The Kremlin is confident it will vanquish Ukraine — at least publicly — but a Russian reserve colonel and military commentator thinks otherwise. “We need to view one million well-armed Ukrainian soldiers as a reality for the coming months,” Mikhail Khodaryonok said during a Russian state television broadcast. “We need to take it into account that the situation for us will frankly get worse.”
Colonel Khodaryonok’s pronouncement on the progress, or lack thereof, in Russia’s months-long campaign to trample Ukraine into oblivion was completely at odds with Moscow’s official line. The Russian newspaper RBC reported today that the Kremlin spokesman, Dmitry Peskov, said, “We are confident that everything will be fine, and we are confident that we will win and we will achieve all our goals. Our president knows where he is leading our country, we all see what a political consensus and level of support our president has.”
Yet Colonel Khodaryonok’s searingly frank comments to a wide Russian audience inured to a completely varnished version of global events undercuts any notion of consensus on the war, which is costing Russia more in blood and treasure than perhaps anyone outside the Kremlin truly knows. “However we hate to admit it, the whole world is against us,” Colonel Khodaryonok told viewers, estimated to be millions of people.
While other pundits on Rossiya 1’s “60 Minute” talk show hewed to Vladimir Putin’s by now customary refrain about the unprovoked invasion being a “necessity” to fend off an attack from Ukraine, Colonel Khodaryonok pressed on, saying that Ukrainians are “defending their homeland” regardless of whether some in Russia care to agree.
The BBC’s Francis Scarr, whose Twitter bio says he “watches Russian state TV so you don’t have to,” called the comments an “extremely rare moment of candor on Russian state TV” in which “defense columnist Mikhail Khodaryonok gave a damning assessment of Russia’s war in Ukraine and his country’s international isolation.”

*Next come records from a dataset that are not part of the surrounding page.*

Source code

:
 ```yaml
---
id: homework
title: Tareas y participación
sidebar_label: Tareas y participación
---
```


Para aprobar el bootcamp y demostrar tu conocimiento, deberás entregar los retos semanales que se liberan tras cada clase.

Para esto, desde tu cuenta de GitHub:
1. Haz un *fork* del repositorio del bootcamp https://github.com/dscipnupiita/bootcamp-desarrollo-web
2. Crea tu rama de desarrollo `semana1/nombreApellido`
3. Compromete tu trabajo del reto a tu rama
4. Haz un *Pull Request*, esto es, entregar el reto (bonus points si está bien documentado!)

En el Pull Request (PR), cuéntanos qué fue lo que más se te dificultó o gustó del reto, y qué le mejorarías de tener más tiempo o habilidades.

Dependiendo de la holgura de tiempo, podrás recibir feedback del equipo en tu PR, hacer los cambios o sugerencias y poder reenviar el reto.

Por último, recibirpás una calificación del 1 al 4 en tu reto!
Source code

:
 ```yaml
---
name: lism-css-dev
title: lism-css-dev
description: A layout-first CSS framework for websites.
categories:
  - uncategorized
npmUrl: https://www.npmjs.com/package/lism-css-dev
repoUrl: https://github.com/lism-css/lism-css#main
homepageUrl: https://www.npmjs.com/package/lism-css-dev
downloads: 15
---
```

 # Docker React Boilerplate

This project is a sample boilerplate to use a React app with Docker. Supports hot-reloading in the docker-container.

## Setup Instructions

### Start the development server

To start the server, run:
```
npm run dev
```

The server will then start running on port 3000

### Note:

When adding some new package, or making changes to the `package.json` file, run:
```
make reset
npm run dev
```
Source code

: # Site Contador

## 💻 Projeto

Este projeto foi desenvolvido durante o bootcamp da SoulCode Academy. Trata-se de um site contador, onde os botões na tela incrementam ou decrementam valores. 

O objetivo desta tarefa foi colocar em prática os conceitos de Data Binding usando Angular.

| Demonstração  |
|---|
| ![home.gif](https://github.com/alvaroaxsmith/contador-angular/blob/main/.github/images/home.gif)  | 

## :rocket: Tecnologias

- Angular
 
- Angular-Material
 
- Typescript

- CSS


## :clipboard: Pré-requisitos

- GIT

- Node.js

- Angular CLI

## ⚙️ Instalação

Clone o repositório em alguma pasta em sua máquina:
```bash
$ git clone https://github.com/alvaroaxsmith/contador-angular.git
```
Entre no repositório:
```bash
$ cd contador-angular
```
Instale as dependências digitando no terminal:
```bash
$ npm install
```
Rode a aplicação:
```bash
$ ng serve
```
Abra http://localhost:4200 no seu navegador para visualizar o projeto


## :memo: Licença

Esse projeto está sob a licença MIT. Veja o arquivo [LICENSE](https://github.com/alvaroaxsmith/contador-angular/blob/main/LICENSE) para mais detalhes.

What made the segment riveting to watch to some Western eyes was less the comments about an ill-conceived and protracted military campaign than the persistence with which the host tried, in vain, to deflect the commentator’s truth darts. What is the use of courting closer ties with Britain, she prodded, when India and China have Russia’s back? Colonel Khodaryonok said that he would not be so sure of that.
As for the bids of Finland and Sweden for membership in the NATO military alliance, he again did not mince words: “Let’s look at the situation as a whole from the overall strategic position,” he said. “Don’t engage in saber-rattling with missiles in Finland’s direction. It actually looks very amusing.”
Another woman who is close to the Kremlin did not find the commentator’s remarks the least bit amusing. The ever-spirited Russian foreign ministry spokeswoman, Maria Zakharova, said, “Today, under pressure from Washington, Finland and Sweden, which for decades have maintained a neutral stance on international affairs and have not participated in any military bloc, are being forced to join the North Atlantic Alliance and change their strategic policy direction.” She added that the Nordic countries’ accession to NATO, in her view under American pressure, was “loosening Russia’s hands.”
Meanwhile, other Russian state-backed media such as RIA Novosti made no mention at all of Colonel Khodaryonok’s rogue remarks, which also included this zinger: “The Lend-lease program is about to start functioning,” he said, “and the resistance of a single senator will be overcome quite quickly.”
He prefaced that warning with some characteristic Russian condescension for Ukraine: “On their own, of course, they wouldn’t have done anything,” he told his audience.